◆ Records shown
────────

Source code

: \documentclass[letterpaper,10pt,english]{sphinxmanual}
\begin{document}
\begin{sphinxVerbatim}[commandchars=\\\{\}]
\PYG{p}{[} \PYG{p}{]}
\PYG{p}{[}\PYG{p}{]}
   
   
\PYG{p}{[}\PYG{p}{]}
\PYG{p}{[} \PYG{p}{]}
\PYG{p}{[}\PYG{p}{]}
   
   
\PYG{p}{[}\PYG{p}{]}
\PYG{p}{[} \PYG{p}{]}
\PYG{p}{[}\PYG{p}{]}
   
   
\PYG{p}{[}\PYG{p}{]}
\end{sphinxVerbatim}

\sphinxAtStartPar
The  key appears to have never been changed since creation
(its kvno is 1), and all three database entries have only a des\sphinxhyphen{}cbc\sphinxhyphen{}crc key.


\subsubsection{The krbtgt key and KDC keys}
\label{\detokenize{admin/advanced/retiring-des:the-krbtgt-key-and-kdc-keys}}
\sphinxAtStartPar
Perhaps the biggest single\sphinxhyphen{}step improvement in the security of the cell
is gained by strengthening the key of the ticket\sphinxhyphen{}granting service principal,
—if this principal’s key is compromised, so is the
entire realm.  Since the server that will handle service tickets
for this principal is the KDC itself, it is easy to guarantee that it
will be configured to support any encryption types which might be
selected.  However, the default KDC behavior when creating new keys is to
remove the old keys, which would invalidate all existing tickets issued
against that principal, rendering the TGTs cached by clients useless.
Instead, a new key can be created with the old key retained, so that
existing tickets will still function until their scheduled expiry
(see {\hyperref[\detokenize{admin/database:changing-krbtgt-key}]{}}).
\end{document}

────────

◆ Task
The full listing above needs to be retyped exactly.

◆ Result for this task
Source code

: \documentclass[letterpaper,10pt,english]{sphinxmanual}
\begin{document}
\begin{sphinxVerbatim}[commandchars=\\\{\}]
\PYG{p}{[} \PYG{p}{]}
\PYG{p}{[}\PYG{p}{]}
   
   
\PYG{p}{[}\PYG{p}{]}
\PYG{p}{[} \PYG{p}{]}
\PYG{p}{[}\PYG{p}{]}
   
   
\PYG{p}{[}\PYG{p}{]}
\PYG{p}{[} \PYG{p}{]}
\PYG{p}{[}\PYG{p}{]}
   
   
\PYG{p}{[}\PYG{p}{]}
\end{sphinxVerbatim}

\sphinxAtStartPar
The  key appears to have never been changed since creation
(its kvno is 1), and all three database entries have only a des\sphinxhyphen{}cbc\sphinxhyphen{}crc key.


\subsubsection{The krbtgt key and KDC keys}
\label{\detokenize{admin/advanced/retiring-des:the-krbtgt-key-and-kdc-keys}}
\sphinxAtStartPar
Perhaps the biggest single\sphinxhyphen{}step improvement in the security of the cell
is gained by strengthening the key of the ticket\sphinxhyphen{}granting service principal,
—if this principal’s key is compromised, so is the
entire realm.  Since the server that will handle service tickets
for this principal is the KDC itself, it is easy to guarantee that it
will be configured to support any encryption types which might be
selected.  However, the default KDC behavior when creating new keys is to
remove the old keys, which would invalidate all existing tickets issued
against that principal, rendering the TGTs cached by clients useless.
Instead, a new key can be created with the old key retained, so that
existing tickets will still function until their scheduled expiry
(see {\hyperref[\detokenize{admin/database:changing-krbtgt-key}]{}}).
\end{document}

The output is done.